Senior advocate Guru Krishnakumar has argued that this discrimination against Indian citizens stems from the operation of Section 6 of the Jammu and Kashmir Constitution and Article 35A of the Indian Constitution as applied to Jammu & Kashmir. These provisions empower the administration to systematically discriminate against certain individuals. Section 6, for instance, deprives those who were displaced by circumstances of the right to be permanent residents, despite their status as State subjects as of August 15, 1947.
Justice Khanna raised a pertinent question about the practicality of obtaining documents from 1927 to establish permanent residency. This highlights the challenges faced by those seeking to prove their ancestral ties to the region, especially when historical records may be scarce or difficult to access.

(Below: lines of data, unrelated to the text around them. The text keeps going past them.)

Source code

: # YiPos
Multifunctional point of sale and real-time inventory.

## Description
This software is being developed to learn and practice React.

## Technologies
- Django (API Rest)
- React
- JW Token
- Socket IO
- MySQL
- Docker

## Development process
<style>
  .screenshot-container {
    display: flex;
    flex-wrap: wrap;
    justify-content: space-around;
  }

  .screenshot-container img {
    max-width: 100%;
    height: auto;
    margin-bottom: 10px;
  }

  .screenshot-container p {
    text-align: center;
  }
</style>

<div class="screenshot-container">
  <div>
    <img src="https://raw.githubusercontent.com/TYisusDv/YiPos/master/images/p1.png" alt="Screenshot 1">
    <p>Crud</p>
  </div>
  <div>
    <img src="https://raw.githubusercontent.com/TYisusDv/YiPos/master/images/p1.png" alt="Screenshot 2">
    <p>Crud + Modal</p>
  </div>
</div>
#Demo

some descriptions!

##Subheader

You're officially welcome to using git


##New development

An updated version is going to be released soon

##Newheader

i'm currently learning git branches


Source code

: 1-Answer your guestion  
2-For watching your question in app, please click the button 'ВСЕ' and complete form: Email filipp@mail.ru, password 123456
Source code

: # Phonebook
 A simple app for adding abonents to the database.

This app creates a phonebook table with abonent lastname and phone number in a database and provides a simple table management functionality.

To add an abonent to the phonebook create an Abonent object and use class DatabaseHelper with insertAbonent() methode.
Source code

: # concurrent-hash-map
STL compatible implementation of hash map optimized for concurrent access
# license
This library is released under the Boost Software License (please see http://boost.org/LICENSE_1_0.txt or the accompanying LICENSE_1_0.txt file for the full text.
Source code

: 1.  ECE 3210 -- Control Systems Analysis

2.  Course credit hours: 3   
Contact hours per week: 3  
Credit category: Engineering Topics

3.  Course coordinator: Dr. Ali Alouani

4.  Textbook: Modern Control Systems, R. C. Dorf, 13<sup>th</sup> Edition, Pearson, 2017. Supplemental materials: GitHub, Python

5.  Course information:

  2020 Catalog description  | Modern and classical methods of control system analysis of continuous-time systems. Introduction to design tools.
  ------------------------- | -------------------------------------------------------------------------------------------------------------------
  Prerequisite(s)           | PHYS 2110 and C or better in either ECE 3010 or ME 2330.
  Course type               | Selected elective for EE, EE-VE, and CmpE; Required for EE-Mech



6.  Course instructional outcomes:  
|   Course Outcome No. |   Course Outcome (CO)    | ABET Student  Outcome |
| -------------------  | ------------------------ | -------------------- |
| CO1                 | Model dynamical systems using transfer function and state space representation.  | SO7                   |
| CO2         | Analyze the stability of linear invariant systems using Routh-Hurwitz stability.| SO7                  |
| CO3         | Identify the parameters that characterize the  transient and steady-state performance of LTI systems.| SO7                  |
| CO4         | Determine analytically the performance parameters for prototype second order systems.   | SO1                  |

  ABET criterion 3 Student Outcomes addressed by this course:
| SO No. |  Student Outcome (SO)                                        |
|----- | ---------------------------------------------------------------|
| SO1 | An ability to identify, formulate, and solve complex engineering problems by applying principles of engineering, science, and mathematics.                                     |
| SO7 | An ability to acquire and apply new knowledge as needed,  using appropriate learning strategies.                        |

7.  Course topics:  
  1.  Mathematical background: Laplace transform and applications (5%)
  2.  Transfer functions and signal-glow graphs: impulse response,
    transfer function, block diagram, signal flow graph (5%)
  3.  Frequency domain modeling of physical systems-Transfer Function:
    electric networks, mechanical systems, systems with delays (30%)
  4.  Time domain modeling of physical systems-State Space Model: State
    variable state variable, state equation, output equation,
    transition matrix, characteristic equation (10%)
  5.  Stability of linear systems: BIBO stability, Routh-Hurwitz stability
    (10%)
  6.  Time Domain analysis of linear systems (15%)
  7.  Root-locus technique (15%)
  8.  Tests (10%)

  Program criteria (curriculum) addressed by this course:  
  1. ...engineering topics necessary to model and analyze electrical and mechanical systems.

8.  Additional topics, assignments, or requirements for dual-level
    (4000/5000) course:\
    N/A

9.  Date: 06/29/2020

Another critical aspect of this legal debate is the sovereignty and legislative powers of the Union of India in relation to Jammu and Kashmir. Senior advocate Mahesh Jethmalani argued that the Constitutions of India and Jammu and Kashmir clearly establish that the Union of India is sovereign in the context of the region. He pointed to various provisions that recognize the ultimate legislative sovereignty of the Union over Jammu and Kashmir.
The role of the Constituent Assembly in Article 370(2) and the proviso to Article 370(3) has also been a subject of contention. Jethmalani argued that, in the absence of a Constituent Assembly, the Legislative Assembly of the State of Jammu and Kashmir should be considered synonymous with it.